NextImg:It’s finally the Rangers’ year

PHOENIX — Zac Gallen was noble. He was pugnacious, tenacious and for a while darn near perfect.

At the end of a long year in which no one threw more innings, Gallen found a reserve of greatness that nearly extended the Diamondbacks’ season. But Nathan Eovaldi met greatness with grit.

He had a Van Wyck at rush hour Game 5 — facing unrelenting traffic. Yet he never crashed. Instead, he delivered one clutch pitch after another in World Series Game 5. He did that long enough and well enough so that when Gallen showed his lone glitch within a splendid pitching duel, it was enough — finally — for the Rangers to be the last team standing in a season.

It was a Ranger year. At last, they had the magic that escaped them in 2011 when they were twice one strike away in World Series Game 6 from the franchise’s first title and ended up losing that game and the series in seven games. This year they lost their thundering cleanup hitter, Adolis Garcia, to an oblique injury in Game 3. Then clinched the elusive championship by getting their only run against Gallen on an RBI single from Mitch Garver — from the cleanup spot.

That was the only run the Rangers had until the ninth, when they erupted for four runs against closer Paul Sewald to win 5-0. Thus, the franchise that began in 1962 as the Washington Senators won it all thanks to a spending spree that brought — among others — Eovaldi, World Series MVP Corey Seager and Marcus Semien, whose two-run homer in the ninth provided an exclamation point that the Brewers, Mariners, Padres, Rays and Rockies would be left as the only current teams to never win it all.

The Texas Rangers celebrate after beating the Arizona Diamondbacks 5-0 in Game 5 to win the World Series.
Getty Images

The finale of the 119th World Series stood in contrast to the eyesore that was Game 4. It was hard to fathom that Games 4 and 5 were the same sport, much less happened within 24 hours.

Game 4 on Tuesday was a pitching sacrilege. Arizona started a lefty relief specialist, Joe Mantiply, and teetered on having to use a position player to pitch. And somehow the Diamondbacks used fewer pitches (6) than the Rangers (7) and threw fewer pitches (166-152). All in all, it was a 318-pitch, 18-run, 23-hit abomination to the memory of Gibson, Koufax and Morris as the Rangers won 11-7 to go up three games to one.

Rangers second baseman Marcus Semien (2) hits a home run against the Diamondbacks during the ninth inning.
USA TODAY Sports via Reuters Con

Gallen did not appear as if he were ready to be a weight lifter. He threw 210 innings in the regular season — second most in the majors — and another 27 ¹/₃ innings this postseason going into Game 5. Gallen was perhaps the NL Cy Young front-runner through Aug. 27 with a 3.11 ERA within a workhorse season. But in the next 12 games, he had a 5.06 ERA and that included a Game 1 in which he surrendered three runs in five innings.

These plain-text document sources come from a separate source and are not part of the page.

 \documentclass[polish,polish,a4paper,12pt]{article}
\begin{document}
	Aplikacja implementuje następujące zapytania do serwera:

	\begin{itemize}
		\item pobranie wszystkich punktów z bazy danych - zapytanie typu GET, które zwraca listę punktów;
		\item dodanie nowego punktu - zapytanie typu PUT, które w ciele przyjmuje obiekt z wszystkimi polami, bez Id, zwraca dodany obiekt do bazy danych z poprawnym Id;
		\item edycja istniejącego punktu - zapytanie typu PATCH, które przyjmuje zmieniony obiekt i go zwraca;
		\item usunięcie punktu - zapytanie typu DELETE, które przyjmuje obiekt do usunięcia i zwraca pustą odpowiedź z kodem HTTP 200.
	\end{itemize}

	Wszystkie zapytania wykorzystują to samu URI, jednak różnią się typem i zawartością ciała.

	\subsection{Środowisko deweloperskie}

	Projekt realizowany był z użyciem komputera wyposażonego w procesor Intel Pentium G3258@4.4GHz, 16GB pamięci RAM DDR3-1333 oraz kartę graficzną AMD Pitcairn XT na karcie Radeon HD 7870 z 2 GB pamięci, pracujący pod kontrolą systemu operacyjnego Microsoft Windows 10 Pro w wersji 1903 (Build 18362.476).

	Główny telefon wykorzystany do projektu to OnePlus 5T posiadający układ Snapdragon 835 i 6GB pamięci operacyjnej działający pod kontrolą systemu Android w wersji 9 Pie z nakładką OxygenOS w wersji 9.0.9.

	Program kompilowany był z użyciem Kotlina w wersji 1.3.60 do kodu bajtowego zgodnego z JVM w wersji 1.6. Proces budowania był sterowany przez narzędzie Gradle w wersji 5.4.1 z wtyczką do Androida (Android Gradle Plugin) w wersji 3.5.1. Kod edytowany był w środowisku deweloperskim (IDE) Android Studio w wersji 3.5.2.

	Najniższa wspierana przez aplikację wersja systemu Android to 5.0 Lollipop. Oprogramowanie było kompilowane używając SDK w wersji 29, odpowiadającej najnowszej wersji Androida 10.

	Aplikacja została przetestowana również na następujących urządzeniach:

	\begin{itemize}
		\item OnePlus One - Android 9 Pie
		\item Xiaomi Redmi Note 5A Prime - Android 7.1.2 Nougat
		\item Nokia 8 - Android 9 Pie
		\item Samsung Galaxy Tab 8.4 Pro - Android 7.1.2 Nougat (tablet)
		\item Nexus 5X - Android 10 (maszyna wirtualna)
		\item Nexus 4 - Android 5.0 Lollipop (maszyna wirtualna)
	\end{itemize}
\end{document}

Yet, he was perfect for 4 ²/₃ innings and had a no-hitter through six. Texas was contributing. It put the ball in play on the first pitch six times resulting in six groundouts. Thus, Arizona’s ace had just 72 pitches through six innings.

    But Seager dribbled an opposite-field grounder to left to open the seventh and close the no-hitter. Impressive rookie Evan Carter doubled and Garver — who at the end of the 2022 lockout was traded from Minnesota to Texas for Isiah Kiner-Falefa (who was then redirected to the Yankees) — lined an RBI single up the middle.

    By that point, Eovaldi had concluded his six innings. The leadoff man got on in the first three. The Diamondbacks had at least one runner in scoring position in the first five innings. But Eovaldi held the Rangers to 0-for-9 with runners in scoring position.

    In four postseason clinching starts, Eovaldi is now 4-0 with a 1.08 ERA (three earned runs in 25 innings). His pitching helped the Rangers improve to a staggering 11-0 on the road in this postseason.

    Rangers starting pitcher Nathan Eovaldi (17) throws a pitch against the Arizona Diamondbacks during the sixth inning.
    USA TODAY Sports via Reuters Con

    In the end, the Diamondbacks after such an uplifting and surprising run began to look like the 84-win team from the regular season. They finished 1-for-15 with runners on base in the clincher and had usually reliable center fielder Alek Thomas make a key ninth-inning error to open up the game and lost all three games at Chase Field.

    And after so many years of frustration — and often humiliation from the nation’s capital to the Lone Star State — it ended for Texas with Josh Sborz striking out Ketel Marte looking. The Rangers stormed the field. A season ended. And for the first time in their six-plus decade history, the Rangers were the ones piling upon each other in championship jubilation.